The book appealed to me first because of its short and sweet title that reminded me of the friends in my garden, and secondly because of its appearance: small (unintimidating), paperback, and mostly a pleasing orange color. I did read a few lines of blurbs on the back and inside cover, and noted words like “dark” and “hope.” I probably also read a bit in the middle somewhere, to see if anything tacky jumped out.

I bought it and read it in a couple of days. It helped that I had at least three solid hours coming home Tuesday, on the plane and bus and at the bus stops, and I reached the last page in bed, just before turning out the light. — Forgive me, that was a long intro that would annoy me if I read it somewhere.

Little Bee is a page-turner of a novel. It tells the story of a young refugee from Nigeria first of all: “Everything was happiness and singing when I was a little girl. There was plenty of time for it. We did not have hurry. We did not have electricity or fresh water or sadness either, because none of these had been connected to our village yet….that village we did not yet know was built on an oil field and would soon be fought over by men in a crazy hurry to drill down into the oil.”

Though she never drank tea in her country, because it was mostly exported, she did get a cup on arrival at the detention center: “And when I tasted it, all I wanted to do was to get back into the boat and go home again, to my country. Tea is the taste of my land: it is bitter¬† and warm, strong, and sharp with memory. It tastes of longing. It tastes of the distance between where you are and where you come from. Also it vanishes — the taste of it vanishes from your tongue while your lips are still hot from the cup. It disappears, like plantations stretching up into the mist.”

I likely read those lines before I got on the airplane, and when the attendant asked what I would drink, hot tea seemed the best choice. I resolved to drink more real tea in the future. I always knew it was rich in historical associations, but Little Bee’s words reveal it as rich in art and philosophy as well.

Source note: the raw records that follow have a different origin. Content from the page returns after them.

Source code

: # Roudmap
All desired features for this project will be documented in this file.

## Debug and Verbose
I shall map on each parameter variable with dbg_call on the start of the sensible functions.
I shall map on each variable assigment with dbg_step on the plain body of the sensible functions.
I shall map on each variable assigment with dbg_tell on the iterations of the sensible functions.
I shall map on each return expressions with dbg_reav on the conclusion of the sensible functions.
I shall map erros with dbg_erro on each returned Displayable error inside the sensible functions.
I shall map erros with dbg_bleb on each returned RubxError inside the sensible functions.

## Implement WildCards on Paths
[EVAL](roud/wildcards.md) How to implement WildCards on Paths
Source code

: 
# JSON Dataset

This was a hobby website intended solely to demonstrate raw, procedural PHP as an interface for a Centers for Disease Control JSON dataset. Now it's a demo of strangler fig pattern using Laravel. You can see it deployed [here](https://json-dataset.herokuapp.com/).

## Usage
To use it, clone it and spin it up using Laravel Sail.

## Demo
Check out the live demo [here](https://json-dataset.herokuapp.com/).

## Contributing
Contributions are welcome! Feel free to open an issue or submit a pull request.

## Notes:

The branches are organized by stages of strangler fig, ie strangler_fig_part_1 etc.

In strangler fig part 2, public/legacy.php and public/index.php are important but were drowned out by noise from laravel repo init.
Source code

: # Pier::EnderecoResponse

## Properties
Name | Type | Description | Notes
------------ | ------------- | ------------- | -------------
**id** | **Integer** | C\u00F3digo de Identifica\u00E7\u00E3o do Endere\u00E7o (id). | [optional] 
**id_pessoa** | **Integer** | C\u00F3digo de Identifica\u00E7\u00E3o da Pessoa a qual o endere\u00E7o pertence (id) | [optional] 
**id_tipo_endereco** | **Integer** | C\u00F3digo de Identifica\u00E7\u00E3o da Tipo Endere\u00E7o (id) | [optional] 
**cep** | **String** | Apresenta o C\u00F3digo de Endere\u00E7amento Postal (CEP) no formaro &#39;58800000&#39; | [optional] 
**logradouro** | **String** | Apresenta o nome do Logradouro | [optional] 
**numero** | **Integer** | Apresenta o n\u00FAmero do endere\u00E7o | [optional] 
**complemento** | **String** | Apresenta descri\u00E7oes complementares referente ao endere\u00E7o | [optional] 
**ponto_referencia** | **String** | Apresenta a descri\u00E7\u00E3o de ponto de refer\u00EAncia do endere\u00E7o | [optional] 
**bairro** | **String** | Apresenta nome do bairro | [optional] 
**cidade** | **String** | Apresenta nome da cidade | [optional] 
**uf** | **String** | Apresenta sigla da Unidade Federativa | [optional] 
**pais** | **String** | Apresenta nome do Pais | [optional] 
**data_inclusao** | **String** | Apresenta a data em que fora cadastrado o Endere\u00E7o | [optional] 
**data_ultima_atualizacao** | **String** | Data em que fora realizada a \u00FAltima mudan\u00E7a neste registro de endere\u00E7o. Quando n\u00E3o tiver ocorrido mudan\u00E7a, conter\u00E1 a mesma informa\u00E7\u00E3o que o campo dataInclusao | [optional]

After Little Bee, this is the story of the British family with whose lives hers is indissolubly linked by one of those events called “dark.” Given the subject matter, the novel might have been highly politicized, but instead it is an account of how the various characters cope with the traumas from outside, and with the troubling revelations of their own souls’ poverty.

“Isn’t it sad, growing up? You start off like my Charlie. You start off thinking you can kill all the baddies and save the world. Then you get a little older, maybe Little Bee’s age, and you realize that some of the world’s badness is inside you, that maybe you’re a part of it. And then you get a little bit older still, and a bit more comfortable, and you start wondering whether that badness you’ve seen in yourself is really all that bad at all….”

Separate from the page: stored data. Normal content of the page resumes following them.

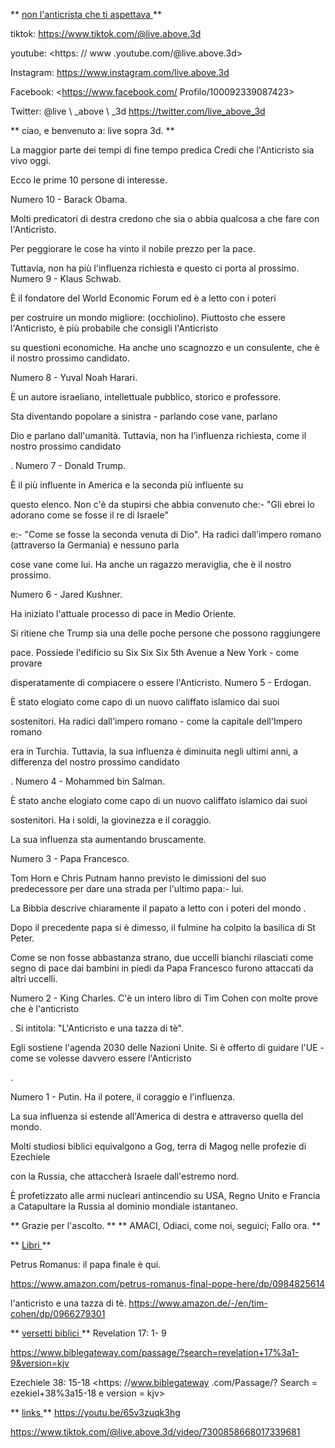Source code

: ** <u> non l'anticrista che ti aspettava </u> **

tiktok: <https://www.tiktok.com/@live.above.3d>

youtube: <https: // www .youtube.com/@live.above.3d>

Instagram: <https://www.instagram.com/live.above.3d>

Facebook: <https://www.facebook.com/ Profilo/100092339087423>

Twitter: @live \ _above \ _3d <https://twitter.com/live_above_3d>

** ciao, e benvenuto a: live sopra 3d. **

La maggior parte dei tempi di fine tempo predica Credi che l'Anticristo sia vivo oggi.

Ecco le prime 10 persone di interesse.

Numero 10 - Barack Obama.

Molti predicatori di destra credono che sia o abbia qualcosa a che fare con
l'Anticristo.

Per peggiorare le cose ha vinto il nobile prezzo per la pace.

Tuttavia, non ha più l'influenza richiesta e questo ci porta al prossimo.
Numero 9 - Klaus Schwab.

È il fondatore del World Economic Forum ed è a letto con i poteri

per costruire un mondo migliore: (occhiolino).
Piuttosto che essere l'Anticristo, è più probabile che consigli l'Anticristo

su questioni economiche.
Ha anche uno scagnozzo e un consulente, che è il nostro prossimo candidato.

Numero 8 - Yuval Noah Harari.

È un autore israeliano, intellettuale pubblico, storico e professore.

Sta diventando popolare a sinistra - parlando cose vane, parlano

Dio e parlano dall'umanità.
Tuttavia, non ha l'influenza richiesta, come il nostro prossimo candidato

.
Numero 7 - Donald Trump.

È il più influente in America e la seconda più influente su

questo elenco.
Non c'è da stupirsi che abbia convenuto che:- "Gli ebrei lo adorano come se fosse il re di Israele"

e:- "Come se fosse la seconda venuta di Dio".
Ha radici dall'impero romano (attraverso la Germania) e nessuno parla

cose vane come lui.
Ha anche un ragazzo meraviglia, che è il nostro prossimo.

Numero 6 - Jared Kushner.

Ha iniziato l'attuale processo di pace in Medio Oriente.

Si ritiene che Trump sia una delle poche persone che possono raggiungere

pace.
Possiede l'edificio su Six Six Six 5th Avenue a New York - come provare

disperatamente di compiacere o essere l'Anticristo.
Numero 5 - Erdogan.

È stato elogiato come capo di un nuovo califfato islamico dai suoi

sostenitori.
Ha radici dall'impero romano - come la capitale dell'Impero romano

era in Turchia.
Tuttavia, la sua influenza è diminuita negli ultimi anni, a differenza del nostro prossimo candidato

.
Numero 4 - Mohammed bin Salman.

È stato anche elogiato come capo di un nuovo califfato islamico dai suoi

sostenitori.
Ha i soldi, la giovinezza e il coraggio.

La sua influenza sta aumentando bruscamente.

Numero 3 - Papa Francesco.

Tom Horn e Chris Putnam hanno previsto le dimissioni del suo predecessore per dare una strada per l'ultimo papa:- lui.

La Bibbia descrive chiaramente il papato a letto con i poteri del mondo
.

Dopo il precedente papa si è dimesso, il fulmine ha colpito la basilica di St
Peter.

Come se non fosse abbastanza strano, due uccelli bianchi rilasciati come segno di
pace dai bambini in piedi da Papa Francesco furono attaccati da altri uccelli.

Numero 2 - King Charles.
C'è un intero libro di Tim Cohen con molte prove che è l'anticristo

. Si intitola: "L'Anticristo e una tazza di tè".

Egli sostiene l'agenda 2030 delle Nazioni Unite.
Si è offerto di guidare l'UE - come se volesse davvero essere l'Anticristo

.

Numero 1 - Putin.
Ha il potere, il coraggio e l'influenza.

La sua influenza si estende all'America di destra e attraverso quella del mondo.

Molti studiosi biblici equivalgono a Gog, terra di Magog nelle profezie di Ezechiele

con la Russia, che attaccherà Israele dall'estremo nord.

È profetizzato alle armi nucleari antincendio su USA, Regno Unito e Francia a
Catapultare la Russia al dominio mondiale istantaneo.

** Grazie per l'ascolto. **
** AMACI, Odiaci, come noi, seguici; Fallo ora. **

** <u> Libri </u> **

Petrus Romanus: il papa finale è qui.

<https://www.amazon.com/petrus-romanus-final-pope-here/dp/0984825614>

l'anticristo e una tazza di tè.
<https://www.amazon.de/-/en/tim-cohen/dp/0966279301>

** <u> versetti biblici </u> **
Revelation 17: 1- 9

<https://www.biblegateway.com/passage/?search=revelation+17%3a1-9&version=kjv>

Ezechiele 38: 15-18
<https: //www.biblegateway .com/Passage/? Search = ezekiel+38%3a15-18 e version = kjv>

** <u> links </u> **
<https://youtu.be/65v3zuqk3hg>

<https://www.tiktok.com/@live.above.3d/video/7300858668017339681>

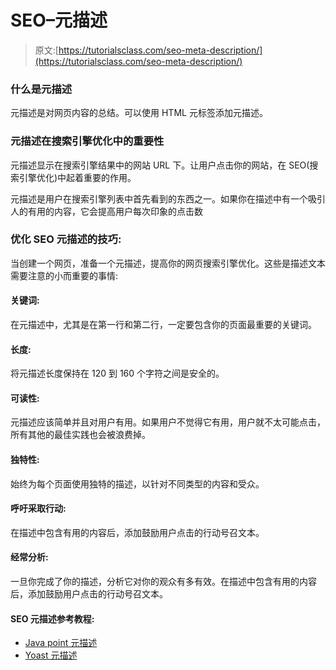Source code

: # SEO–元描述

> 原文:[https://tutorialsclass.com/seo-meta-description/](https://tutorialsclass.com/seo-meta-description/)

### 什么是元描述

元描述是对网页内容的总结。可以使用 HTML 元标签添加元描述。

### 元描述在搜索引擎优化中的重要性

元描述显示在搜索引擎结果中的网站 URL 下。让用户点击你的网站，在 SEO(搜索引擎优化)中起着重要的作用。

元描述是用户在搜索引擎列表中首先看到的东西之一。如果你在描述中有一个吸引人的有用的内容，它会提高用户每次印象的点击数

### 优化 SEO 元描述的技巧:

当创建一个网页，准备一个元描述，提高你的网页搜索引擎优化。这些是描述文本需要注意的小而重要的事情:

#### 关键词:

在元描述中，尤其是在第一行和第二行，一定要包含你的页面最重要的关键词。

#### 长度:

将元描述长度保持在 120 到 160 个字符之间是安全的。

#### 可读性:

元描述应该简单并且对用户有用。如果用户不觉得它有用，用户就不太可能点击，所有其他的最佳实践也会被浪费掉。

#### 独特性:

始终为每个页面使用独特的描述，以针对不同类型的内容和受众。

#### 呼吁采取行动:

在描述中包含有用的内容后，添加鼓励用户点击的行动号召文本。

#### 经常分析:

一旦你完成了你的描述，分析它对你的观众有多有效。在描述中包含有用的内容后，添加鼓励用户点击的行动号召文本。

#### SEO 元描述参考教程:

*   [Java point 元描述](https://www.javatpoint.com/seo-meta-description)
*   [Yoast 元描述](https://yoast.com/meta-descriptions/)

“Maybe that’s just developing as a person, Sarah.”

“Well,” I said, “Maybe this is a developing world.”

Because of the grace of God, the way He made us humans with the strength of spirit to survive all the darkness threatening to kill us, there is much beauty and joy in the book. Like Little Bee’s description of this breakfast table scene: “The sun was lighting up the kitchen. It was thick yellow — a warm light, but not a show-off light. It did not want the glory for the illumination of the room. It made each object look as if it was glowing with a light from deep inside itself. Lawrence, the table with its clean blue cotton tablecloth, his orange tea mug and my yellow one — all of it glowing from within. The light made me feel very cheerful. I thought to myself, that is a good trick.”

The two women in the story alternate telling the tale in the first person, sometimes describing the same event from their vastly different perspectives. And those two characters especially spend a good bit of time filling each other in on their past. This is Little Bee talking again, typically philosophical:

“Everyone in my village liked U2. Everyone in my country, maybe. Wouldn’t that be funny, if the oil rebels were playing U2 in their jungle camps, and the government soldiers were playing U2 in their trucks. I think everyone was killing everyone else and listening to the same music. Do you know what? The first week I was in the detention center, U2 were number one here, too. That is a good trick about this world, Sarah. No one likes each other, but everyone likes U2.”

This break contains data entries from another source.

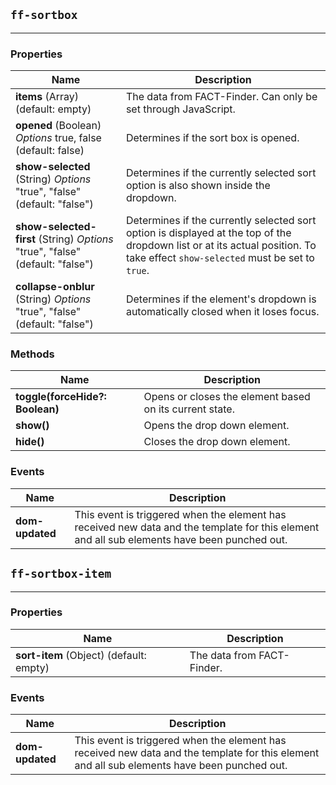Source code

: ## `ff-sortbox`
___
### Properties
| Name | Description |
| ---- | ----------- |
| **items** (Array) (default: empty) | The data from FACT-Finder. Can only be set through JavaScript.|
| **opened** (Boolean) *Options* true, false (default: false) | Determines if the sort box is opened. |
| **show-selected** (String) *Options* "true", "false" (default: "false") | Determines if the currently selected sort option is also shown inside the dropdown. |
| **show-selected-first** (String) *Options* "true", "false" (default: "false") | Determines if the currently selected sort option is displayed at the top of the dropdown list or at its actual position. To take effect `show-selected` must be set to `true`. |
| **collapse-onblur** (String) *Options* "true", "false" (default: "false") | Determines if the element's dropdown is automatically closed when it loses focus. |

### Methods
| Name | Description |
| ---- | ----------- |
| **toggle(forceHide?: Boolean)** | Opens or closes the element based on its current state. |
| **show()** | Opens the drop down element. |
| **hide()** | Closes the drop down element. |

### Events
| Name | Description |
| ---- | ----------- |
| **dom-updated** | This event is triggered when the element has received new data and the template for this element and all sub elements have been punched out. |

## `ff-sortbox-item`
___
### Properties
| Name | Description |
| ---- | ----------- |
| **sort-item** (Object) (default: empty) | The data from FACT-Finder. |

### Events
| Name | Description |
| ---- | ----------- |
| **dom-updated** | This event is triggered when the element has received new data and the template for this element and all sub elements have been punched out. |
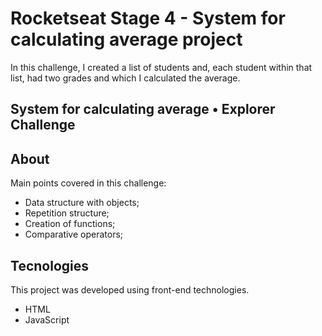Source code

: # Rocketseat Stage 4 - System for calculating average project
In this challenge, I created a list of students and, each student within that list, had two grades and which I calculated the average.

## System for calculating average • Explorer Challenge

## About
Main points covered in this challenge:

- Data structure with objects;
- Repetition structure;
- Creation of functions;
- Comparative operators;

## Tecnologies
This project was developed using front-end technologies.
- HTML
- JavaScript
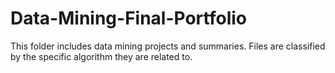 # Data-Mining-Final-Portfolio
This folder includes data mining projects and summaries. Files are classified by the specific algorithm they are related to. 
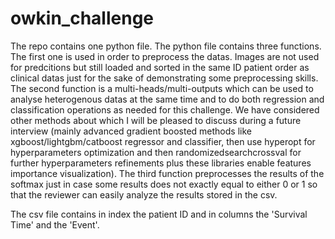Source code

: # owkin_challenge

The repo contains one python file. The python file contains three functions. The first one is used in order to preprocess the datas. Images are not used for predcitions but still loaded and sorted in the same ID patient order as clinical datas just for the sake of demonstrating some preprocessing skills. The second function is a multi-heads/multi-outputs which can be used to analyse heterogenous datas at the same time and to do both regression and classification operations as needed for this challenge. We have considered other methods about which I will be pleased to discuss during a future interview (mainly advanced gradient boosted methods like xgboost/lightgbm/catboost regressor and classifier, then use hyperopt for hyperparameters optimization and then randomizedsearchcrossval for further hyperparameters refinements plus these libraries enable features importance visualization). The third function preprocesses the results of the softmax just in case some results does not exactly equal to either 0 or 1 so that the reviewer can easily analyze the results stored in the csv. 

The csv file contains in index the patient ID and in columns the 'Survival Time' and the 'Event'. 
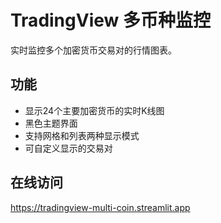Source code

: # TradingView 多币种监控

实时监控多个加密货币交易对的行情图表。

## 功能
- 显示24个主要加密货币的实时K线图
- 黑色主题界面
- 支持网格和列表两种显示模式
- 可自定义显示的交易对

## 在线访问
https://tradingview-multi-coin.streamlit.app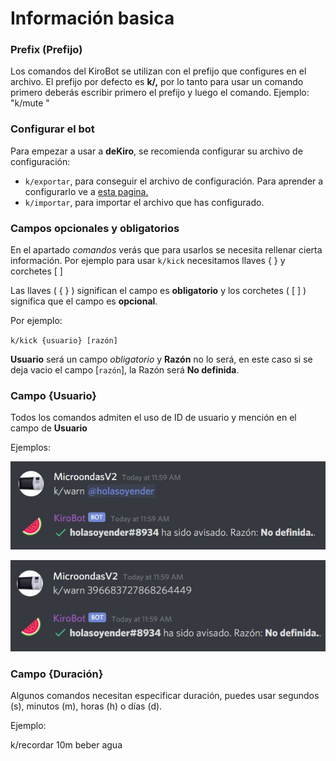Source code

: # Información basica

### Prefix \(Prefijo\)

Los comandos del KiroBot se utilizan con el prefijo que configures en el archivo. El prefijo por defecto es **k/,** por lo tanto para usar un comando primero deberás escribir primero el prefijo y luego el comando. Ejemplo: "k/mute "

### Configurar el bot

Para empezar a usar a **deKiro**, se recomienda configurar su archivo de configuración:  
 - `k/exportar`, para conseguir el archivo de configuración. Para aprender a configurarlo ve a [esta pagina.](configuracion.md)  
 - `k/importar`, para importar el archivo que has configurado.

### Campos opcionales y obligatorios

En el apartado _comandos_ verás que para usarlos se necesita rellenar cierta información. Por ejemplo para usar `k/kick` necesitamos llaves { } y corchetes \[ \]

Las llaves \( { } \) significan el campo es **obligatorio** y los corchetes \( \[ \] \) significa que el campo es **opcional**.

Por ejemplo:

`k/kick {usuario} [razón]`

**Usuario** será un campo _obligatorio_ y **Razón** no lo será, en este caso si se deja vacio el campo \[`razón`\], la Razón será **No definida**.  

### Campo {Usuario}

Todos los comandos admiten el uso de ID de usuario y mención en el campo de **Usuario**   
  
Ejemplos: 

![](../.gitbook/assets/1.jpg)

![](../.gitbook/assets/2.jpg)

### Campo {Duración}

Algunos comandos necesitan especificar duración, puedes usar segundos \(s\), minutos \(m\), horas \(h\) o días \(d\). 

Ejemplo:

k/recordar 10m beber agua

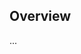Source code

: <!-- Note: Please must use one of our issue templates to file an issue! 🛑 -->
<!-- 👉 https://github.com/JoshuaKGoldberg/delete-me-please/issues/new/choose 👈 -->
<!-- **Issues that should have been filed with a template will be closed without action, and we will ask you to use a template.** -->

<!-- This blank issue template is only for issues that don't fit any of the templates. -->

## Overview

...
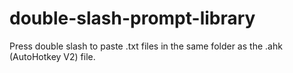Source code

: # double-slash-prompt-library
Press double slash to paste .txt files in the same folder as the .ahk (AutoHotkey V2) file.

The girl tells how U2 was playing in her Nigerian home, the radio on which they were supposed to be listening to the BBC having been tuned by her sister to the music station instead, because “Nkiruka loved music and now I saw that she was right because life is extremely short and you cannot dance to current affairs.”

The motivations that drive these characters’ actions, their rationalizations, their good deeds, are not pure or simple. Survival, anger, boredom, revenge, guilt… and sometimes, the heart knowledge that we are fellow humans on our way to the grave, and we have nothing to lose from loving.

I very much enjoyed the character of Little Bee, whose child self is haunted by horrific memories even as she is growing into a wise young woman. The less sympathetic characters are shown to be not all that different from us average lost sheep who wander bleating here and there looking for food, and they all get at least a little more light and understanding as the novel progresses. Even one of the “baddies” is shown in remarkably few words to be irreducible to a caricature.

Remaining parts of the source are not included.